Your assignment: Below are lines of data, and only some are wanted. Please repeat exactly those from the line that has "Recognition over recall" through the line that has "Issue 2: Controls".

Data:
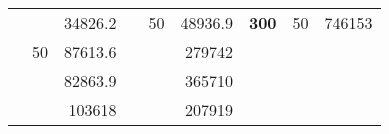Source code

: \begin{table}[]
\begin{tabular}{|ccrccrccc}
\rowcolor[HTML]{DDFDFF} 
\multicolumn{1}{|c|}{\cellcolor[HTML]{FFFFC7}}                                & \multicolumn{1}{c|}{\cellcolor[HTML]{DDFDFF}}                      & \multicolumn{1}{r|}{\cellcolor[HTML]{DAE8FC}34826.2}   & \multicolumn{1}{c|}{\cellcolor[HTML]{FFFFC7}}                                & \multicolumn{1}{c|}{\multirow{-10}{*}{\cellcolor[HTML]{DDFDFF}50}}  & \multicolumn{1}{r|}{\cellcolor[HTML]{DDFDFF}48936.9}   & \multicolumn{1}{c|}{\multirow{-19}{*}{\cellcolor[HTML]{FFFFC7}\textbf{300}}} & \multicolumn{1}{c|}{\multirow{-10}{*}{\cellcolor[HTML]{DDFDFF}50}} & \multicolumn{1}{r|}{\cellcolor[HTML]{DDFDFF}746153}    \\ \cline{3-3} \cline{5-9} 
\multicolumn{1}{|c|}{\cellcolor[HTML]{FFFFC7}}                                & \multicolumn{1}{c|}{\multirow{-10}{*}{\cellcolor[HTML]{DDFDFF}50}} & \multicolumn{1}{r|}{\cellcolor[HTML]{DDFDFF}87613.6}   & \multicolumn{1}{c|}{\cellcolor[HTML]{FFFFC7}}                                & \multicolumn{1}{c|}{\cellcolor[HTML]{DAE8FC}}                       & \multicolumn{1}{r|}{\cellcolor[HTML]{DAE8FC}279742}    &                                                                              &                                                                    &                                                        \\ \cline{2-3} \cline{6-6}
\multicolumn{1}{|c|}{\cellcolor[HTML]{FFFFC7}}                                & \multicolumn{1}{c|}{\cellcolor[HTML]{DAE8FC}}                      & \multicolumn{1}{r|}{\cellcolor[HTML]{DAE8FC}82863.9}   & \multicolumn{1}{c|}{\cellcolor[HTML]{FFFFC7}}                                & \multicolumn{1}{c|}{\cellcolor[HTML]{DAE8FC}}                       & \multicolumn{1}{r|}{\cellcolor[HTML]{DDFDFF}365710}    &                                                                              &                                                                    &                                                        \\ \cline{3-3} \cline{6-6}
\multicolumn{1}{|c|}{\cellcolor[HTML]{FFFFC7}}                                & \multicolumn{1}{c|}{\cellcolor[HTML]{DAE8FC}}                      & \multicolumn{1}{r|}{\cellcolor[HTML]{DDFDFF}103618}    & \multicolumn{1}{c|}{\cellcolor[HTML]{FFFFC7}}                                & \multicolumn{1}{c|}{\cellcolor[HTML]{DAE8FC}}                       & \multicolumn{1}{r|}{\cellcolor[HTML]{DAE8FC}207919}    &                                                                              &                                                                    &                                                        \\ \cline{3-3} \cline{6-6}

\end{tabular}
\end{table}
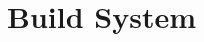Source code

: \documentclass[crop=false]{standalone}
\begin{document}
  \section{Build System} %
  \label{sec:build_system}

    \cite{fog2018a}

\end{document}
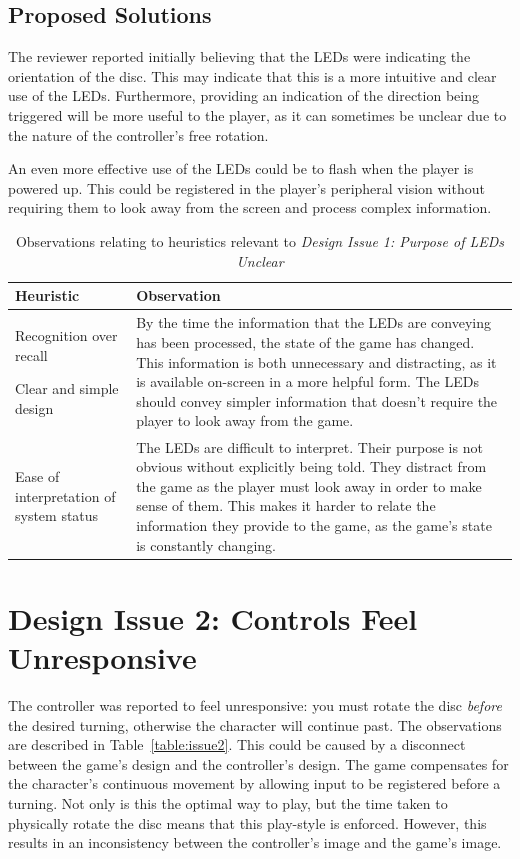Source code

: \documentclass{scrartcl}
\begin{document}
\subsection{Proposed Solutions}
The reviewer reported initially believing that the LEDs were indicating the orientation of the disc. This may indicate that this is a more intuitive and clear use of the LEDs. Furthermore, providing an indication of the direction being triggered will be more useful to the player, as it can sometimes be unclear due to the nature of the controller's free rotation. 

An even more effective use of the LEDs could be to flash when the player is powered up. This could be registered in the player's peripheral vision without requiring them to look away from the screen and process complex information.

\begin{table}[h]
\centering
\begin{tabular}{|m{5cm}|m{6cm}|}
\hline
\textbf{Heuristic} & \textbf{Observation} \\ \hline
Recognition over recall \par Clear and simple design & 
By the time the information that the LEDs are conveying has been processed, the state of the game has changed. This information is both unnecessary and distracting, as it is available on-screen in a more helpful form. The LEDs should convey simpler information that doesn't require the player to look away from the game. \\ \hline
Ease of interpretation of system status & 
The LEDs are difficult to interpret. Their purpose is not obvious without explicitly being told. They distract from the game as the player must look away in order to make sense of them. This makes it harder to relate the information they provide to the game, as the game's state is constantly changing. \\ \hline
\end{tabular}
\caption{Observations relating to heuristics relevant to \textit{Design Issue 1: Purpose of LEDs Unclear}}
\label{table:issue1}
\end{table}

\section{Design Issue 2: Controls Feel Unresponsive}
The controller was reported to feel unresponsive: you must rotate the disc \textit{before} the desired turning, otherwise the character will continue past. The observations are described in Table~\ref{table:issue2}. This could be caused by a disconnect between the game's design and the controller's design. The game compensates for the character's continuous movement by allowing input to be registered before a turning. Not only is this the optimal way to play, but the time taken to physically rotate the disc means that this play-style is enforced. However, this results in an inconsistency between the controller's image and the game's image.
\end{document}
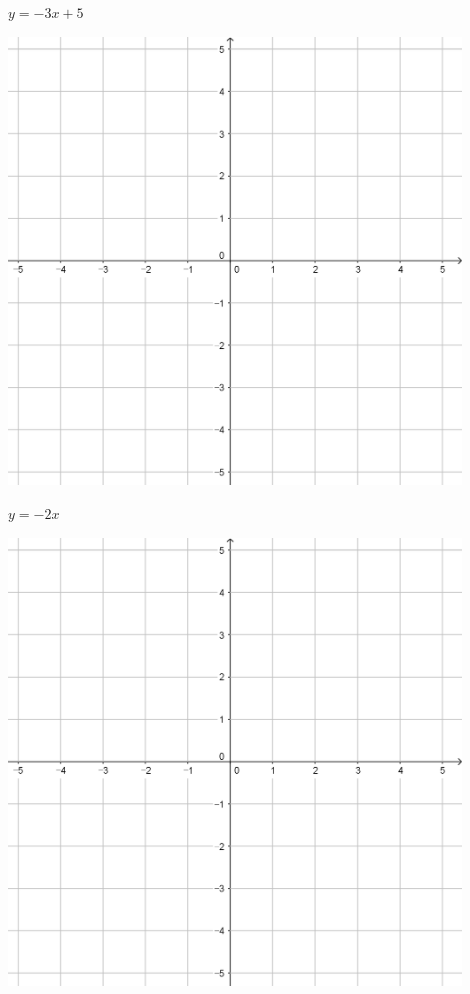 \documentclass{oblivoir}
\begin{document}
\begin{minipage}{0.45\textwidth}\centering
\(y=-3x+5\)
\par\bigskip\includegraphics[width=0.9\textwidth]{55}
\end{minipage}
\begin{minipage}{0.45\textwidth}\centering
\(y=-2x\)
\par\bigskip\includegraphics[width=0.9\textwidth]{55}
\end{minipage}\bigskip\bigskip\par
\end{document}
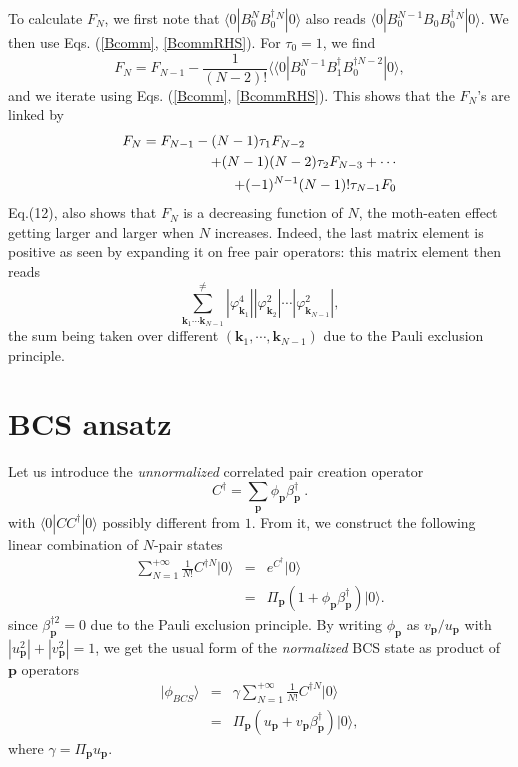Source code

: \documentclass[twocolumn,showpacs]{revtex4}
\def\v#1{\mathbf{#1}}
\begin{document}
To calculate $F_N$, we first note that 
$\langle 0|{B_0^N}B_0^{\dag}{}^{ N}|0\rangle$ also reads $\langle 0|B_0^{N-1}B_0B_0^{\dag}{}^ N|0\rangle$. We then use Eqs. (\ref{Bcomm}, \ref{BcommRHS}). For $\tau_0=1$, we find 
\begin{equation}
F_N=F_{N-1}-\frac{1}{(N-2)!}\langle\langle 0|B_0^{N-1}B_1^\dag B_0^{\dag N-2}|0\rangle,
\end{equation}
and we iterate using Eqs. (\ref{Bcomm}, \ref{BcommRHS}). This shows that the $F_N$'s are linked by
\begin{eqnarray}
F_N=F_{N-1}-(N-1)\tau_1F_{N-2}\hspace{2.3cm}\nonumber\\
+(N-1)(N-2)\tau_2F_{N-3}+\cdots\nonumber\\
+(-1)^{N-1}(N-1)!\tau_{N-1}F_0
\end{eqnarray}
Eq.(12), also shows that $F_N$ is a decreasing function of $N$, the moth-eaten effect getting larger and larger when $N$ increases. Indeed, the last matrix element is positive as seen by expanding it on free pair operators: this matrix element then reads
\begin{equation}
\sum_{\v k_1\cdots \v k_{N-1}}^{\neq}|\varphi_{\v k_1}^4||\varphi_{\v k_2}^2|\cdots|\varphi_{\v k_{N-1}}^2|,
\end{equation}
the sum being taken over different $(\v k_1,\cdots,\v k_{N-1})$ due to the Pauli exclusion principle.

\section{BCS ansatz}

Let us introduce the \emph{unnormalized} correlated pair creation operator
\begin{equation}
C^\dag=\sum_{\v p}\phi_{\v p}\beta_{\v p}^\dag\ .
\end{equation}
with $\langle 0|CC^{\dag }|0\rangle$ possibly different from $1$. From it,  we construct the following linear combination of $N$-pair states
\begin{eqnarray}
\sum_{N=1}^{+\infty}\frac{1}{N!}C^{\dag N}|0\rangle&=&e^{C^\dag}|0\rangle\nonumber\\
&=&\Pi_{\v p}(1+\phi_{\v p}\beta_{\v p}^\dag)|0\rangle.
\end{eqnarray}
since $\beta_{\v p}^{\dag 2}=0$ due to the Pauli exclusion principle. By writing $\phi_{\v p}$ as $v_{\v p}/u_{\v p}$ with $|u_{\v p}^2|+|v_{\v p}^2|=1$, we get the usual form of the \emph{normalized} BCS state as product of $\v p$ operators
\begin{eqnarray}
|\phi_{BCS}\rangle&=&\gamma\sum_{N=1}^{+\infty}\frac{1}{N!}C^{\dag N}|0\rangle\nonumber\\
&=&\Pi_{\v p}(u_{\v p}+v_{\v p}\beta_{\v p}^\dag)|0\rangle,
\end{eqnarray}
where $\gamma=\Pi_{\v p}u_{\v p}$.
\end{document}
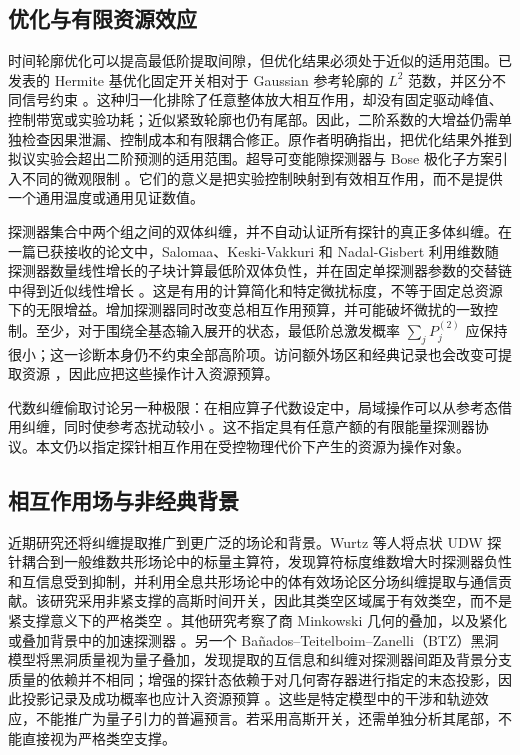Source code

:\documentclass[UTF8,11pt,a4paper,fontset=none]{ctexart}
\begin{document}
\subsection{优化与有限资源效应}
时间轮廓优化可以提高最低阶提取间隙，但优化结果必须处于近似的适用范围。已发表的 Hermite 基优化固定开关相对于 Gaussian 参考轮廓的 $L^2$ 范数，并区分不同信号约束 \cite{MoroteBalboaPerche2026}。这种归一化排除了任意整体放大相互作用，却没有固定驱动峰值、控制带宽或实验功耗；近似紧致轮廓也仍有尾部。因此，二阶系数的大增益仍需单独检查因果泄漏、控制成本和有限耦合修正。原作者明确指出，把优化结果外推到拟议实验会超出二阶预测的适用范围。超导可变能隙探测器与 Bose 极化子方案引入不同的微观限制 \cite{TeixidoBonfill2026,PercheGozzini2026}。它们的意义是把实验控制映射到有效相互作用，而不是提供一个通用温度或通用见证数值。

探测器集合中两个组之间的双体纠缠，并不自动认证所有探针的真正多体纠缠。在一篇已获接收的论文中，Salomaa、Keski-Vakkuri 和 Nadal-Gisbert 利用维数随探测器数量线性增长的子块计算最低阶双体负性，并在固定单探测器参数的交替链中得到近似线性增长 \cite{SalomaaKeskiVakkuriNadalGisbert2026}。这是有用的计算简化和特定微扰标度，不等于固定总资源下的无限增益。增加探测器同时改变总相互作用预算，并可能破坏微扰的一致控制。至少，对于围绕全基态输入展开的状态，最低阶总激发概率 $\sum_jP_j^{(2)}$ 应保持很小；这一诊断本身仍不约束全部高阶项。访问额外场区和经典记录也会改变可提取资源 \cite{KlcoBeck2023}，因此应把这些操作计入资源预算。

代数纠缠偷取讨论另一种极限：在相应算子代数设定中，局域操作可以从参考态借用纠缠，同时使参考态扰动较小 \cite{vanLuijk2024,vanLuijk2025}。这不指定具有任意产额的有限能量探测器协议。本文仍以指定探针相互作用在受控物理代价下产生的资源为操作对象。

\subsection{相互作用场与非经典背景}
近期研究还将纠缠提取推广到更广泛的场论和背景。Wurtz 等人将点状 UDW 探针耦合到一般维数共形场论中的标量主算符，发现算符标度维数增大时探测器负性和互信息受到抑制，并利用全息共形场论中的体有效场论区分场纠缠提取与通信贡献。该研究采用非紧支撑的高斯时间开关，因此其类空区域属于有效类空，而不是紧支撑意义下的严格类空 \cite{WurtzLimaMyersMartinez2026}。其他研究考察了商 Minkowski 几何的叠加，以及紧化或叠加背景中的加速探测器 \cite{ChakrabortyHacklZych2025,PoopathysankarHacklChakraborty2026}。另一个 Bañados--Teitelboim--Zanelli（BTZ）黑洞模型将黑洞质量视为量子叠加，发现提取的互信息和纠缠对探测器间距及背景分支质量的依赖并不相同；增强的探针态依赖于对几何寄存器进行指定的末态投影，因此投影记录及成功概率也应计入资源预算 \cite{TangLiuLiuWang2026}。这些是特定模型中的干涉和轨迹效应，不能推广为量子引力的普遍预言。若采用高斯开关，还需单独分析其尾部，不能直接视为严格类空支撑。
\end{document}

Final answer:
Recognition over recall \par Clear and simple design & 
By the time the information that the LEDs are conveying has been processed, the state of the game has changed. This information is both unnecessary and distracting, as it is available on-screen in a more helpful form. The LEDs should convey simpler information that doesn't require the player to look away from the game. \\ \hline
Ease of interpretation of system status & 
The LEDs are difficult to interpret. Their purpose is not obvious without explicitly being told. They distract from the game as the player must look away in order to make sense of them. This makes it harder to relate the information they provide to the game, as the game's state is constantly changing. \\ \hline
\end{tabular}
\caption{Observations relating to heuristics relevant to \textit{Design Issue 1: Purpose of LEDs Unclear}}
\label{table:issue1}
\end{table}

\section{Design Issue 2: Controls Feel Unresponsive}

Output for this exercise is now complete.